Caring for Our Health Care Workers

Share this post:


Supporting the Emotional Well-Being of Health Care Workers during a Pandemic

You can see them all over social media – thank you messages for the medical professionals who have been caring for patients affected by COVID-19. From frontline doctors and nurses to countless allied health workers to support staff such as environmental and food service workers – all have felt the negative impact of this crisis. 

But while health care workers have been fighting a global pandemic, many are also fighting a more personal battle: their own mental health issues.

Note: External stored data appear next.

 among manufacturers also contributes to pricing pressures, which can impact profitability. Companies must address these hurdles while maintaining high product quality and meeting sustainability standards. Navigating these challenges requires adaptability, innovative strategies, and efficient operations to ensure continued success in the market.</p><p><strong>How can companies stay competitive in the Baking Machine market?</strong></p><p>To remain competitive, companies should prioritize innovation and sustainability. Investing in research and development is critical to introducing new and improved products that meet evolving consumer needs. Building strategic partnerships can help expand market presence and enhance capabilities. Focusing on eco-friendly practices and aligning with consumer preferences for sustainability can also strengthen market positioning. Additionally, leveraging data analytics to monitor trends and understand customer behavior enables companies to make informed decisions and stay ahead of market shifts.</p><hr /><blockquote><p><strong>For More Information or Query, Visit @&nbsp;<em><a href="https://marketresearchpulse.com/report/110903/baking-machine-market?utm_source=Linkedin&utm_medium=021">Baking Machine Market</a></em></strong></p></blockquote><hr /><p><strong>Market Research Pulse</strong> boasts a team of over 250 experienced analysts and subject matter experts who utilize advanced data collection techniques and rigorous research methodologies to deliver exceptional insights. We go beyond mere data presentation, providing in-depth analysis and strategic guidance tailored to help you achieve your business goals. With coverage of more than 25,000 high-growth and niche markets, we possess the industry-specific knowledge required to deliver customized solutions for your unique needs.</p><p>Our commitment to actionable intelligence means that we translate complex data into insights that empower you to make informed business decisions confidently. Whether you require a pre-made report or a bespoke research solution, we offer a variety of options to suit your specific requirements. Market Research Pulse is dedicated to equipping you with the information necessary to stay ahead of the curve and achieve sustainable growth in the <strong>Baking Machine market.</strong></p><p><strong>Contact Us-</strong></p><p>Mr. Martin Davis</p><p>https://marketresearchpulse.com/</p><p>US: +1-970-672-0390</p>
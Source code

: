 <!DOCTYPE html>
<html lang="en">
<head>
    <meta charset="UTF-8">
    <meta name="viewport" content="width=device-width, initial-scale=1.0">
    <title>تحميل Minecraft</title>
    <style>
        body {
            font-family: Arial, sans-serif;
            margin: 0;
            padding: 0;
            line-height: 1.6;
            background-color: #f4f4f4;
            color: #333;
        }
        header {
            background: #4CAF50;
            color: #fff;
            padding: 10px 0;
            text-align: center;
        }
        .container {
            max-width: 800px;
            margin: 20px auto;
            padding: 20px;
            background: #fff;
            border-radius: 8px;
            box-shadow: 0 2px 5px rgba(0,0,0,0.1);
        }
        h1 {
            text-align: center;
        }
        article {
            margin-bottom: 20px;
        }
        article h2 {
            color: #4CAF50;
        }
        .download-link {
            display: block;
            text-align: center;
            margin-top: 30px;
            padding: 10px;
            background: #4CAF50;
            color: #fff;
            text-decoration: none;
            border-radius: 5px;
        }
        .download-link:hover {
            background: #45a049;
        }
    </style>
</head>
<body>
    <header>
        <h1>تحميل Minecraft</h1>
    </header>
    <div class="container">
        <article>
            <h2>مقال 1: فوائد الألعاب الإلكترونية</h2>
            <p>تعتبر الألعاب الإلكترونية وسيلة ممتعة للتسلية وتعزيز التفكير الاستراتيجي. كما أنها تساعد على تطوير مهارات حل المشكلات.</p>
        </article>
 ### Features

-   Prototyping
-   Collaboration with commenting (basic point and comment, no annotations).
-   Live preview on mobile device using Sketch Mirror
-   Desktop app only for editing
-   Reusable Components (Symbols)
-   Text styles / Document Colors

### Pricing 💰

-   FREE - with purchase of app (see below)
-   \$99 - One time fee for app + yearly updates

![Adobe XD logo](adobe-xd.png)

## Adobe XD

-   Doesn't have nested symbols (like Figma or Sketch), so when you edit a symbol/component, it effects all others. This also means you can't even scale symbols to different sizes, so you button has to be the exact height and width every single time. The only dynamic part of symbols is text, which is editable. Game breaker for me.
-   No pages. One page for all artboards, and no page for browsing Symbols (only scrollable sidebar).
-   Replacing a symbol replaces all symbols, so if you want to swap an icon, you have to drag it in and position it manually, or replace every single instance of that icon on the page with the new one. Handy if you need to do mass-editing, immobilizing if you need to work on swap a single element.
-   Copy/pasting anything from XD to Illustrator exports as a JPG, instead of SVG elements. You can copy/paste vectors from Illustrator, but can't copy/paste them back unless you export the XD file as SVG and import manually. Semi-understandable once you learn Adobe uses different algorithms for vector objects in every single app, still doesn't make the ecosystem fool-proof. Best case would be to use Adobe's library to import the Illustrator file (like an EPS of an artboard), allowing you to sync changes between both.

Stress, lack of sleep, demanding schedules, and struggles with work/life balance represented common challenges for health care workers prior to COVID-19. The pandemic not only intensified these challenges, it added fear of exposure and becoming sick, anger and frustration over insufficient resources to fight the pandemic, isolation from family, trauma and grief over the continued loss of life, and even, sometimes, “harassment from the community for enforcing strict protective measures to reduce the spread of the virus.”

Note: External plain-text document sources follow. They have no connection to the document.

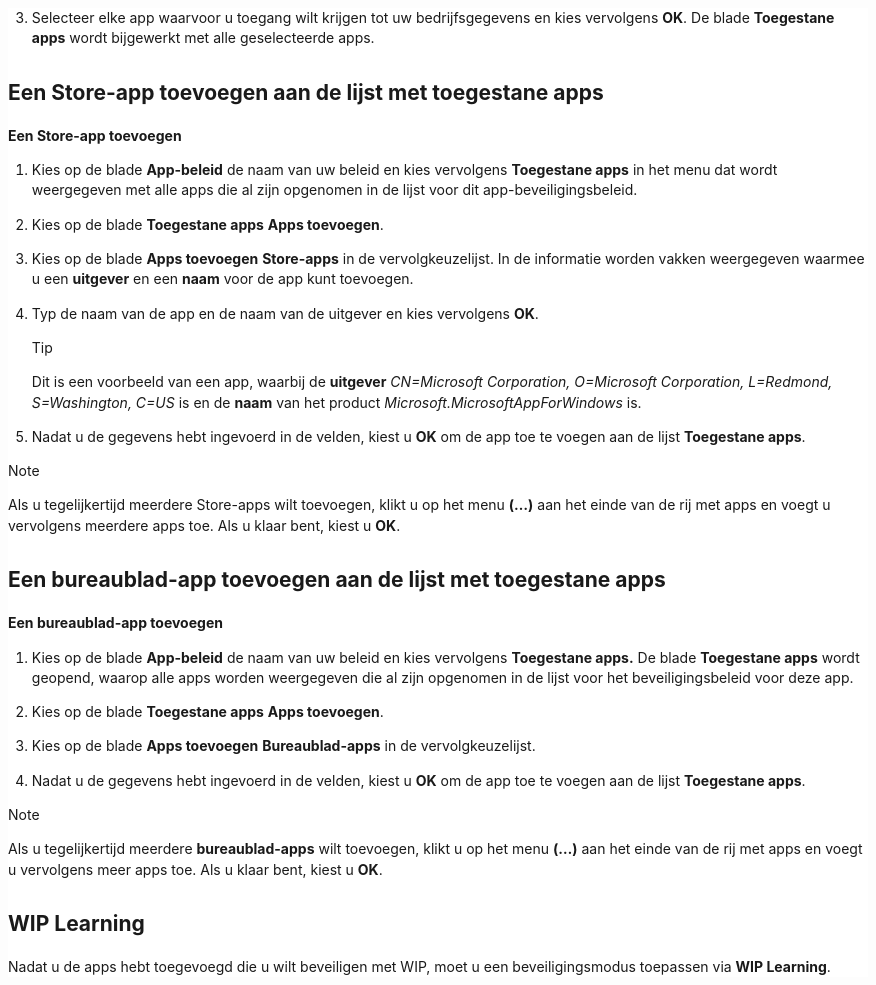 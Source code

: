 3.  Selecteer elke app waarvoor u toegang wilt krijgen tot uw bedrijfsgegevens en kies vervolgens **OK**. De blade **Toegestane apps** wordt bijgewerkt met alle geselecteerde apps.

## <a name="add-a-store-app-to-your-allowed-apps-list"></a>Een Store-app toevoegen aan de lijst met toegestane apps

**Een Store-app toevoegen**

1.  Kies op de blade **App-beleid** de naam van uw beleid en kies vervolgens **Toegestane apps** in het menu dat wordt weergegeven met alle apps die al zijn opgenomen in de lijst voor dit app-beveiligingsbeleid.

2.  Kies op de blade **Toegestane apps** **Apps toevoegen**.

3.  Kies op de blade **Apps toevoegen** **Store-apps** in de vervolgkeuzelijst. In de informatie worden vakken weergegeven waarmee u een **uitgever** en een **naam** voor de app kunt toevoegen.

4.  Typ de naam van de app en de naam van de uitgever en kies vervolgens **OK**.

    > [!TIP]
    > Dit is een voorbeeld van een app, waarbij de **uitgever** *CN=Microsoft Corporation, O=Microsoft Corporation, L=Redmond, S=Washington, C=US* is en de **naam** van het product *Microsoft.MicrosoftAppForWindows* is.

5.  Nadat u de gegevens hebt ingevoerd in de velden, kiest u **OK** om de app toe te voegen aan de lijst **Toegestane apps**.

> [!NOTE]
> Als u tegelijkertijd meerdere Store-apps wilt toevoegen, klikt u op het menu **(…)** aan het einde van de rij met apps en voegt u vervolgens meerdere apps toe. Als u klaar bent, kiest u **OK**.

## <a name="add-a-desktop-app-to-your-allowed-apps-list"></a>Een bureaublad-app toevoegen aan de lijst met toegestane apps

**Een bureaublad-app toevoegen**

1.  Kies op de blade **App-beleid** de naam van uw beleid en kies vervolgens **Toegestane apps.** De blade **Toegestane apps** wordt geopend, waarop alle apps worden weergegeven die al zijn opgenomen in de lijst voor het beveiligingsbeleid voor deze app.

2.  Kies op de blade **Toegestane apps** **Apps toevoegen**.

3.  Kies op de blade **Apps toevoegen** **Bureaublad-apps** in de vervolgkeuzelijst.

4.  Nadat u de gegevens hebt ingevoerd in de velden, kiest u **OK** om de app toe te voegen aan de lijst **Toegestane apps**.

> [!NOTE]
> Als u tegelijkertijd meerdere **bureaublad-apps** wilt toevoegen, klikt u op het menu **(…)** aan het einde van de rij met apps en voegt u vervolgens meer apps toe. Als u klaar bent, kiest u **OK**.

## <a name="wip-learning"></a>WIP Learning

Nadat u de apps hebt toegevoegd die u wilt beveiligen met WIP, moet u een beveiligingsmodus toepassen via **WIP Learning**.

Now, as states are beginning to open back up, organizations from the American Medical Association to the Joint Commission are recommending ways to effectively help health care workers cope. Some of these recommendations are self-care strategies while others are organization-wide practices. Regardless, they are all aimed at helping a psychologically at-risk workforce.


Most recommendations focus on action steps to reduce stress, increase a sense of control, and build a support system that can help mitigate mental health issues brought on by the COVID crisis. When implemented in stages according to workers’ needs – and complemented by expert intervention – they become what psychiatrist Jessica Gold refers to as “a comprehensive and multifaceted” approach to behavioral health care.

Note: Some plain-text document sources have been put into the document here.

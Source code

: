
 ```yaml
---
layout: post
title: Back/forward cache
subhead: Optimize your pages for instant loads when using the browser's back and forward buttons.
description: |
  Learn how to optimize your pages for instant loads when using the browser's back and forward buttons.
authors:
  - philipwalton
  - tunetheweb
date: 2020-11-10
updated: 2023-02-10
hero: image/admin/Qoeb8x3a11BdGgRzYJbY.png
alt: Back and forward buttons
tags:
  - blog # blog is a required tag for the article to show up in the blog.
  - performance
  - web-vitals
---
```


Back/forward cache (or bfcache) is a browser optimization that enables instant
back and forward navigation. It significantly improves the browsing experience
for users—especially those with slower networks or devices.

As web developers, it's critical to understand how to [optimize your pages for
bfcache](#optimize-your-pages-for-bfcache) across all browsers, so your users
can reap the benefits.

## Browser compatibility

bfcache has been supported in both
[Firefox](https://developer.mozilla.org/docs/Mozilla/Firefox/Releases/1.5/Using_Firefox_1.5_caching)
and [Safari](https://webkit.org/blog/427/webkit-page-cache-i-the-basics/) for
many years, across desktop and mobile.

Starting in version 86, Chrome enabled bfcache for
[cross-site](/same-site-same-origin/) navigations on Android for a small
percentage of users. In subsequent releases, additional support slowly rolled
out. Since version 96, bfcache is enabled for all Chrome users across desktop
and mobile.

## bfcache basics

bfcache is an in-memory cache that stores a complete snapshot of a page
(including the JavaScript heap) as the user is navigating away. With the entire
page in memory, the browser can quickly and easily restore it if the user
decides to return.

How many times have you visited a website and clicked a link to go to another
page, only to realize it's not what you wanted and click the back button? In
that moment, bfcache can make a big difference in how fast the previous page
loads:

Preventive Care: What Managers Can Do

  • Create a safe space for staff to speak openly about their concerns and ask questions of leadership – without fear of reprimand.
  • Keep staff in the loop to help alleviate the stress and anxiety of the unknown. Dispel rumors as they arise.
  • Share good news, whether it is positive feedback or an uplifting patient care stories that staff can rally around.
  • Supportively monitor staff by talking with them about how they are coping with stress and offering resources to address behavioral health issues.
  • Express gratitude for the work they are doing as well as their flexibility and sacrifices throughout the pandemic.

Self-Care: What Health Care Workers Can Do

  • Remember the basics of healthy eating, exercise and getting a good night’s sleep, all of which can be forgotten during chaotic, high-stress times.
  • Take a break from the news, social media and even patients and do something relaxing and enjoyable.
  • Practice stress management techniques such as deep breathing, mindfulness, or meditation.
  • Connect with others, even if it is only virtual, for the support needed to get through another difficult day.
  • Feel feelings, rather than avoiding or burying them, to process the pain and start the healing process.

Acute Care: In-the-Moment Resources

  • Rotate workers (when possible) from highly intense, high-stress positions to lower-stress functions.
  • Be flexible with workers who have a family member affected by COVID-19.
  • Utilize trained peer support to provide outreach and mental health support to individuals and teams during times of psychological crisis.
  • Offer psychosocial support including crisis support groups, grief groups, hotlines and virtual support sessions in a centralized location.
  • Bring a crisis team on-site, if needed, to handle a critical event such as an employee death.

Treatment: Removing Barriers to Care

  • Reassure staff that seeking mental health treatment will not negatively impact their career and model this by removing stigma throughout the organization.
  • Create a plan should a worker experience a mental health crisis and need to be transitioned to off-site treatment.

Even after the coronavirus crisis passes, stress, anxiety and uncertainty can and will continue. Healthcare workers will need ongoing access to strategies, resources, and support, offered within a framework that prioritizes their mental and emotional well-being.

Note: This article represents a compilation of information published by others and does not constitute medical advice, a mental health diagnosis or treatment recommendation. It is presented for educational purposes only. Always seek the care of a mental health professional for any mental health concerns. If you are in crisis, contact your local crisis support line or call 911.